[AVAILABLE RECORDS]

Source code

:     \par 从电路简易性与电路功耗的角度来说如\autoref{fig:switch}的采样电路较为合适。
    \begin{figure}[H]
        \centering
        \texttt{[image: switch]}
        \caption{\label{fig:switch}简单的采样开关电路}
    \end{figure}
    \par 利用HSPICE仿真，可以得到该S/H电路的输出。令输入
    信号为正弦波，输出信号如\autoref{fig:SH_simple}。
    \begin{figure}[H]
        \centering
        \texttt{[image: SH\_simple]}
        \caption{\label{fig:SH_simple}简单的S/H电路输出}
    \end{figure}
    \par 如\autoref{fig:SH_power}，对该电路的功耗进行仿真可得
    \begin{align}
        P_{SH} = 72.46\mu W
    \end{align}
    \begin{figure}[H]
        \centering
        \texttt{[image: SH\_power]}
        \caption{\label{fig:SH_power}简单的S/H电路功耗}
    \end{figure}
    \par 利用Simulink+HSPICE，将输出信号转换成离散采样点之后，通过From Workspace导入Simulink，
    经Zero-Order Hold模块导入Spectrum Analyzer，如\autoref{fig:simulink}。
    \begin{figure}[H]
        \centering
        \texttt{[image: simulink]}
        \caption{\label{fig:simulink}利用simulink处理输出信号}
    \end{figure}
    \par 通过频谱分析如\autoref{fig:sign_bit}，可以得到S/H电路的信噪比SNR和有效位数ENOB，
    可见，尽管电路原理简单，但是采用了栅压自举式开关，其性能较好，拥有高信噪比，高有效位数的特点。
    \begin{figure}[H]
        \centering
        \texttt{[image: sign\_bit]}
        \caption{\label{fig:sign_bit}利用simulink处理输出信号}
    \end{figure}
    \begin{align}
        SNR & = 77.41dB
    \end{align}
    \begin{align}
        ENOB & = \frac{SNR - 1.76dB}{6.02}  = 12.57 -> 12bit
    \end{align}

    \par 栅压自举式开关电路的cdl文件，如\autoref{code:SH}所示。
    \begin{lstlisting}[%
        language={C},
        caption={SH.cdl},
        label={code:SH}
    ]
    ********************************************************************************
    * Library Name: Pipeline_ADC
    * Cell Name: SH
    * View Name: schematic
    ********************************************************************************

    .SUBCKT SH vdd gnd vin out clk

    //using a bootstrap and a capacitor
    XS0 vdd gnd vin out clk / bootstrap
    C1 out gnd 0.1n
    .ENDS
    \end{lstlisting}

[/AVAILABLE RECORDS]

• _WHAT THE TASK ASKS_
All entries are to be printed once more, exactly as given.

• _EXERCISE ANSWER_
Source code

:     \par 从电路简易性与电路功耗的角度来说如\autoref{fig:switch}的采样电路较为合适。
    \begin{figure}[H]
        \centering
        \texttt{[image: switch]}
        \caption{\label{fig:switch}简单的采样开关电路}
    \end{figure}
    \par 利用HSPICE仿真，可以得到该S/H电路的输出。令输入
    信号为正弦波，输出信号如\autoref{fig:SH_simple}。
    \begin{figure}[H]
        \centering
        \texttt{[image: SH\_simple]}
        \caption{\label{fig:SH_simple}简单的S/H电路输出}
    \end{figure}
    \par 如\autoref{fig:SH_power}，对该电路的功耗进行仿真可得
    \begin{align}
        P_{SH} = 72.46\mu W
    \end{align}
    \begin{figure}[H]
        \centering
        \texttt{[image: SH\_power]}
        \caption{\label{fig:SH_power}简单的S/H电路功耗}
    \end{figure}
    \par 利用Simulink+HSPICE，将输出信号转换成离散采样点之后，通过From Workspace导入Simulink，
    经Zero-Order Hold模块导入Spectrum Analyzer，如\autoref{fig:simulink}。
    \begin{figure}[H]
        \centering
        \texttt{[image: simulink]}
        \caption{\label{fig:simulink}利用simulink处理输出信号}
    \end{figure}
    \par 通过频谱分析如\autoref{fig:sign_bit}，可以得到S/H电路的信噪比SNR和有效位数ENOB，
    可见，尽管电路原理简单，但是采用了栅压自举式开关，其性能较好，拥有高信噪比，高有效位数的特点。
    \begin{figure}[H]
        \centering
        \texttt{[image: sign\_bit]}
        \caption{\label{fig:sign_bit}利用simulink处理输出信号}
    \end{figure}
    \begin{align}
        SNR & = 77.41dB
    \end{align}
    \begin{align}
        ENOB & = \frac{SNR - 1.76dB}{6.02}  = 12.57 -> 12bit
    \end{align}

    \par 栅压自举式开关电路的cdl文件，如\autoref{code:SH}所示。
    \begin{lstlisting}[%
        language={C},
        caption={SH.cdl},
        label={code:SH}
    ]
    ********************************************************************************
    * Library Name: Pipeline_ADC
    * Cell Name: SH
    * View Name: schematic
    ********************************************************************************

    .SUBCKT SH vdd gnd vin out clk

    //using a bootstrap and a capacitor
    XS0 vdd gnd vin out clk / bootstrap
    C1 out gnd 0.1n
    .ENDS
    \end{lstlisting}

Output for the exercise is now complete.